With the holidays approaching, retailers and their advertising partners are preparing for the busiest time of the year.  Sales advertising is a staple of holiday marketing campaigns, which often include “former price” comparisons, in which retailers emphasize new, lower prices reduced from pre-holiday “regular” prices.  However, retailers should proceed with caution when making price comparisons.  Regulators and plaintiffs’ attorneys are carefully reviewing price advertising, as reflected by enforcement actions and a spate of class action lawsuits alleging that retailers made deceptive price comparisons. 

As retailers craft holiday advertising, we offer a few suggestions to prevent litigation.  Our tips introduce some requirements for price advertising and ways to stay out of legal trouble with regulators, competitors and plaintiffs’ attorneys.

Advertising terms matter.  If a representation is made that a product had a certain “retail price” before a holiday discount, the product must have actually been offered for retail sale at the listed price.  Price comparisons should be made only where the product was openly and actively offered for sale at the previous price for a reasonably substantial time.

Different discounts are regulated differently.  Different legal requirements apply to different discounts, including discounts off the advertiser’s own former price, discounts off Manufacturers Suggested Retail Price and discounts off competitors’ prices.  For example, when claiming a discount off a competitor’s price, retailers should be careful to base their comparison on the competitor’s actual retail price charged to a large number of consumers, and not merely a “list” price charged to few or none.

State and federal requirements differ.  Many states have pricing laws that impose significant and unique requirements on retailers’ discount advertising.  Without careful attention to various state and federal requirements, it is difficult for multistate and online advertisers to remain compliant across state lines.  For example, California prohibits price comparison advertising unless the advertised former price was the “prevailing market price.”  This imposes an obligation on retailers to research, track and document prices in the advertising market.  Many other states impose their own local requirements.

Challengers are paying attention.  In 2014, following complaints by members of Congress to the FTC about deceptive price advertising, dozens of class action lawsuits alleging deceptive sales claims were filed against retailers.  Plaintiffs allege they were duped into buying products listed as “on sale” when the product was never sold at a higher price or where the advertised higher price did not meet state or federal legal requirements.  As a result, the plaintiffs claim, they purchased products thinking they were getting a bona fide bargain when the advertised bargain was false.  These lawsuits are expensive to defend and can impose significant liability.

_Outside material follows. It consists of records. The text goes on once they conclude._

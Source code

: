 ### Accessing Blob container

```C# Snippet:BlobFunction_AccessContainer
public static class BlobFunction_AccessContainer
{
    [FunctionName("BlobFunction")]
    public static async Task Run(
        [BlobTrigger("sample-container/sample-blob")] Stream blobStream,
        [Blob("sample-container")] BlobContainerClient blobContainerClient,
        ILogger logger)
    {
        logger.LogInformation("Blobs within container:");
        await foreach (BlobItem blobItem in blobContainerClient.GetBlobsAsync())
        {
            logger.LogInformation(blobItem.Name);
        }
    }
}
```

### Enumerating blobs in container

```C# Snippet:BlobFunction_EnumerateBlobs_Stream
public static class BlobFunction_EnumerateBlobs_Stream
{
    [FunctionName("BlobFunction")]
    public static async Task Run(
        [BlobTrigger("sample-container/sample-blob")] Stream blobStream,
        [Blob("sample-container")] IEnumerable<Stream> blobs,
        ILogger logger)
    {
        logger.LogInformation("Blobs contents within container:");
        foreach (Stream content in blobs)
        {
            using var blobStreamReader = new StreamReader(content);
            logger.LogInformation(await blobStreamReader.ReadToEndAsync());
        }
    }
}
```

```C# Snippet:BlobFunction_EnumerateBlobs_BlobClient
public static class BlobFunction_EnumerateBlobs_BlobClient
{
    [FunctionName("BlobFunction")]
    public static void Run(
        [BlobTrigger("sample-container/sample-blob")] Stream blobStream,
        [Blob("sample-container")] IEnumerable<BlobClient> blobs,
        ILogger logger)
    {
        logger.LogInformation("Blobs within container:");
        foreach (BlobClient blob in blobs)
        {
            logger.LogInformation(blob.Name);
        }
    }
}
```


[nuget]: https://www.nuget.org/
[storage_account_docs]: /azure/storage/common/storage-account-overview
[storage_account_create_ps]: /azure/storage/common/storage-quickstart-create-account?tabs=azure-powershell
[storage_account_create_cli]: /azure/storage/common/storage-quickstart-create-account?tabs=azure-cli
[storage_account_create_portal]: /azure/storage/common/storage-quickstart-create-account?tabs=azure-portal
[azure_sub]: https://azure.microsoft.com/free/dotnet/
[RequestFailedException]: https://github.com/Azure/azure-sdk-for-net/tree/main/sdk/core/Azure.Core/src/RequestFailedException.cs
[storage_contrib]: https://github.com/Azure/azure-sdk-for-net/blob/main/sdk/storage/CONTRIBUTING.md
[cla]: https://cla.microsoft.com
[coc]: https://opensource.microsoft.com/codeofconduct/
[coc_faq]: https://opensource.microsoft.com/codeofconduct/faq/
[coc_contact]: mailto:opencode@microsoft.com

Bottom line.  Given the increasing legal challenges and scrutiny given to price advertising, retailers should conduct the necessary due diligence and work with counsel to review their discount advertising for compliance with state and federal truth-in-advertising laws.  A price advertising compliance program should identify the company’s discount strategies and related legal requirements and should establish in-house protocols to reduce the potential for costly mistakes.  These steps will go a long way to preventing unexpected challenges this holiday season and beyond.